Obispos de Argentina: "Bajar la edad de imputabilidad no resuelve la raíz social del delito"
La Conferencia Episcopal Argentina expresa su preocupación ante propuestas que presentan la baja de la edad de imputabilidad como respuesta casi excluyente frente a delitos cometidos por menores y piden "educación y comunidad"
(Luz Marina Medina/ADN Celam).- En el marco de la fiesta de San Juan Bosco, patrono de los niños y jóvenes, la Comisión Ejecutiva de la Conferencia Episcopal Argentina expresó su preocupación ante propuestas que presentan la baja de la edad de imputabilidad como respuesta casi excluyente frente a delitos cometidos por menores. Los obispos advirtieron que centrar el debate principalmente en la pena corre el riesgo de relegar lo verdaderamente decisivo: prevenir, educar y acompañar.

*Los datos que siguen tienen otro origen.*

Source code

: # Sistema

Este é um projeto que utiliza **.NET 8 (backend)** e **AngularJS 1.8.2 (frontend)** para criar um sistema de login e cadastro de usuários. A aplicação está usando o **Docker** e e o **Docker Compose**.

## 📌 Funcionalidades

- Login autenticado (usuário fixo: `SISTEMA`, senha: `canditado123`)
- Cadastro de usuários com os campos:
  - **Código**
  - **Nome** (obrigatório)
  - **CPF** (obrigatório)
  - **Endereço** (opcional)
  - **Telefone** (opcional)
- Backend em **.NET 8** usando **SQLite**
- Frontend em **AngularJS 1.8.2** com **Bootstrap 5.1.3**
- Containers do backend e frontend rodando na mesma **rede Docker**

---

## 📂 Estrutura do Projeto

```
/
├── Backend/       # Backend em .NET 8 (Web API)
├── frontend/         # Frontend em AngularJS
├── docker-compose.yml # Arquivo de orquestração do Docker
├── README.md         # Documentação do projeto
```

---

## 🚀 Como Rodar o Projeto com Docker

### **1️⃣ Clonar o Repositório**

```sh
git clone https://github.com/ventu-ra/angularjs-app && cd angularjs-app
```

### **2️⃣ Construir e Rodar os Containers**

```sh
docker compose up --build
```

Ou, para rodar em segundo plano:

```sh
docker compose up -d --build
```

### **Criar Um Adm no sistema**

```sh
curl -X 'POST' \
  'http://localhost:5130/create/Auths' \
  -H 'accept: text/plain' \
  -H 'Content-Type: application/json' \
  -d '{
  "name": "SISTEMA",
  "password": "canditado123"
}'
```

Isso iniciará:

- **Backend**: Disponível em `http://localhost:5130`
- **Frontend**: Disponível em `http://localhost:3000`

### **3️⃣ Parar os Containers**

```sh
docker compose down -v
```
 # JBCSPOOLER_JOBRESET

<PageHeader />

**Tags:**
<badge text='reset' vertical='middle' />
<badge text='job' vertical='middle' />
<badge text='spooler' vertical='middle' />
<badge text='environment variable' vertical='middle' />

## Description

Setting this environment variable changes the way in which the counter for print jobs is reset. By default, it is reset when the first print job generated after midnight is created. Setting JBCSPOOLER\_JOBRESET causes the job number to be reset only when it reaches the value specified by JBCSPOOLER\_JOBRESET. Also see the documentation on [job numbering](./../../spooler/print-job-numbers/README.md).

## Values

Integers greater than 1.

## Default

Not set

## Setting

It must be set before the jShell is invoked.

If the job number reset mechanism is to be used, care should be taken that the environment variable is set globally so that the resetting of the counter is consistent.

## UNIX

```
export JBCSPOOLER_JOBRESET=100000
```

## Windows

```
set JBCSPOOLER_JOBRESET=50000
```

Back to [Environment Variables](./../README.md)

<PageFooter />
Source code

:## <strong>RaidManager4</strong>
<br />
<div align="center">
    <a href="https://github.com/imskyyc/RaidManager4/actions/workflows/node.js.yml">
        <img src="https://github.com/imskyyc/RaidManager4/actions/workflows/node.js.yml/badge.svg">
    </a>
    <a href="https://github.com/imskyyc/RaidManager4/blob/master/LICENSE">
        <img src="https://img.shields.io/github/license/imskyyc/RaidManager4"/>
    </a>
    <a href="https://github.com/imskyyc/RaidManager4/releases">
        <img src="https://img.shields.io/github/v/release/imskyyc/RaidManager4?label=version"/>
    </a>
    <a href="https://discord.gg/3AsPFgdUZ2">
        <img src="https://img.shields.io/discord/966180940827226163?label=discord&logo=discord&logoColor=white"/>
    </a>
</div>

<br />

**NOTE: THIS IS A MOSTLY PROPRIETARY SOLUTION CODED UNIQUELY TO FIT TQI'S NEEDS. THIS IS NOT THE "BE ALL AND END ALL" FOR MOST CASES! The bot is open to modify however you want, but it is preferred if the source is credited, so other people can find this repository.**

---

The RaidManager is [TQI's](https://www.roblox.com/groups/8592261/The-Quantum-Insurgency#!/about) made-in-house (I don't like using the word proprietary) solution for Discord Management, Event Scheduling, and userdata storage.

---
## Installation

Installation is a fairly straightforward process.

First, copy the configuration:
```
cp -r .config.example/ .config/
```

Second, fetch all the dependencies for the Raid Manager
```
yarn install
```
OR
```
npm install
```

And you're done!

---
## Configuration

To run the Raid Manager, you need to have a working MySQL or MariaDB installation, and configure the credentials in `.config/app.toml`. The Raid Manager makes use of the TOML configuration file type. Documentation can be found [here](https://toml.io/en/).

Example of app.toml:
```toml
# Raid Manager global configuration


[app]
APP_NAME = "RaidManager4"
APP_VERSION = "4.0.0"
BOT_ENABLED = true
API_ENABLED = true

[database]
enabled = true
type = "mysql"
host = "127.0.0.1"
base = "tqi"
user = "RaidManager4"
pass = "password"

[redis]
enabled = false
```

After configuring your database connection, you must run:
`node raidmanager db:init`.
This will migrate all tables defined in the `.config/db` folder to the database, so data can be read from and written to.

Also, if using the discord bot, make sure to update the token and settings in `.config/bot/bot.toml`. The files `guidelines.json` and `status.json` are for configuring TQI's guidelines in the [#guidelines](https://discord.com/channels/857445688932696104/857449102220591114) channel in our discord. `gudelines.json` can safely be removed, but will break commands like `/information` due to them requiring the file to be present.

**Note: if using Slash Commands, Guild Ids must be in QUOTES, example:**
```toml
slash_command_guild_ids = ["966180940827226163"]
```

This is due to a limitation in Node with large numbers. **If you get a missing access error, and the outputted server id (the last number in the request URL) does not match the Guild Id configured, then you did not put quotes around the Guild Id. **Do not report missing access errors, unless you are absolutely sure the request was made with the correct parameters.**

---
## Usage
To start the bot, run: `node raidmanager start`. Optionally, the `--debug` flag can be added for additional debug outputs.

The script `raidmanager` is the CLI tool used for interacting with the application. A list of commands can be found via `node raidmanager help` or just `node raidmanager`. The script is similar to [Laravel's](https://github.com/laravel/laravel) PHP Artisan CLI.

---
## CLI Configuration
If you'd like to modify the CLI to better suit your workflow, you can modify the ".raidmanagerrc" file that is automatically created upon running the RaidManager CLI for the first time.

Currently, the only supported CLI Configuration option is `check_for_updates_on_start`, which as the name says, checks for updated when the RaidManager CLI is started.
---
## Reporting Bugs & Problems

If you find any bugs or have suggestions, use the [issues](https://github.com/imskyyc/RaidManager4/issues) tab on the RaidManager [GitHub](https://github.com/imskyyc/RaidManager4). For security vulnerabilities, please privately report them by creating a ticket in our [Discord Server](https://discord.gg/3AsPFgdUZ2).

La Iglesia se mostró cercana al dolor de las víctimas de esos delitos; sin embargo, insistió en que una discusión centrada únicamente en la edad de los menores involucrados corre el riesgo de simplificar una realidad mucho más compleja. Agregó que la responsabilidad también recae en la familia, la escuela, la comunidad y el Estado, que deben actuar de manera preventiva, creando entornos de protección y guía.
Preguntas que siguen abiertas
Observaron que, la Pastoral Social ya se había planteado preguntas que siguen vigentes, entre ellas: qué pasaría si se concreta la baja de la edad de imputabilidad, qué espacios de detención hay para los menores, qué recursos existen para adolescentes y qué alternativas reales de educación y reinserción social pueden ofrecerse.
Además, en su momento cuestionaron si los actuales entornos penitenciarios podrían convertirse en verdaderos espacios de recuperación, e insistieron en la necesidad de un régimen penal juvenil con mirada humana, integral y abierta a la esperanza.
Prevención que construye futuro
Inspirados en el legado de Don Bosco, remarcaron la pertinencia de promover un sistema preventivo basado en la presencia cercana de adultos, la educación, el trabajo y la vida comunitaria como caminos de realización plenamente humanos.
En el cierre, los obispos insistieron en el gran desafío de fortalecer políticas educativas y comunitarias que construya futuro y no debates que profundicen divisiones. Reafirmaron que la verdadera prevención nace del cuidado compartido entre familias, comunidades, el Estado y una sociedad que no se resigna a perder a sus niños y jóvenes.